California YIMBY Breakthroughs
California Gov. Gavin Newsom and a rendering of Fourth and Central (Studio One Eleven/Adjaye Associates)
Couple of major YIMBY-affirming updates in the Golden State 🌞
1) California Governor Gavin Newsom made a move to expedite construction of a $2B megaproject in Skid Row, announcing that the state would fast-track judicial decisions in any legal challenges to the project made under the developer boogeyman CEQA, the state’s environmental act.
“For decades, we’ve let red tape stand in the way of these kinds of critical housing projects — and the consequences are in plain view all around us,” Newsom said, per the LA Times. “Now we’re using California’s infrastructure law to build more housing, faster.”
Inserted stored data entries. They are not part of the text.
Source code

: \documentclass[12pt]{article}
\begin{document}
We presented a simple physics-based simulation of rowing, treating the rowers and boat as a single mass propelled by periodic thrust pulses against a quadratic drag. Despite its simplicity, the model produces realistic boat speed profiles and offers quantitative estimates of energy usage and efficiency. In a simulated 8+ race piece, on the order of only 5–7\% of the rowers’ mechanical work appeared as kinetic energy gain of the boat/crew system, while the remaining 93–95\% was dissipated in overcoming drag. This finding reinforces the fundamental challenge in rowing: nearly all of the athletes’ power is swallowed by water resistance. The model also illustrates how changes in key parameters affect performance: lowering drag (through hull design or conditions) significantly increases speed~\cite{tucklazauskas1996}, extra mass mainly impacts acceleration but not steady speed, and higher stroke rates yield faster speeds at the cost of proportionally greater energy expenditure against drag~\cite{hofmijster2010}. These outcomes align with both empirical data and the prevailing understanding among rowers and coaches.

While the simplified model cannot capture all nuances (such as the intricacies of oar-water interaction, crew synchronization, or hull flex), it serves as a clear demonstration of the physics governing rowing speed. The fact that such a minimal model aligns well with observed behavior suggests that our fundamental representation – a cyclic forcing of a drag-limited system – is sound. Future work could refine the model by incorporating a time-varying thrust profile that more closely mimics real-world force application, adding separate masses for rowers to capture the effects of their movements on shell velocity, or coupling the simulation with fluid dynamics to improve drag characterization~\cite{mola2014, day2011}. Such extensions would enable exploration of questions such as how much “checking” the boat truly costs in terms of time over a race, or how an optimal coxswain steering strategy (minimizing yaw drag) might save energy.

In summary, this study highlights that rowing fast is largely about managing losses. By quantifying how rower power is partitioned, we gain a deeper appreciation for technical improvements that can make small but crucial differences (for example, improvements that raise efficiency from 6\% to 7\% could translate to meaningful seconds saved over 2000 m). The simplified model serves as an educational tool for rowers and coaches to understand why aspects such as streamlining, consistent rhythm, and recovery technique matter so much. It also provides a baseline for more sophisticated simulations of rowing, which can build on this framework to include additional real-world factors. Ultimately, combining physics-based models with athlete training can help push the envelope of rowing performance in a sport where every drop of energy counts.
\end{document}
The Continuum Partners 10-building project is slated to replace a smattering of cold-storage facilities and industrial buildings in Skid Row (kissing the Arts District) with 1,500 residences (572 condos, 949 apartments, 200+ affordable), 400K+ sf of office and a 68-key hotel.
2) In La Cañada Flintridge, Cedar Street Partners scored a first-of-its-kind win in a Builder’s Remedy case. The Superior Court ruling forces the city to recognize the project as a BR project and thereby allows it to bypass local zoning rules (as long as affordability criteria are met).
Builder’s Remedy, a once-obscure provision, is going to be one of the defining state vs. city development battles of the decade, with 67 cases across California, per SF YIMBY.
Unquotable Quotes
“When you have more amenities, you win the amenity war.”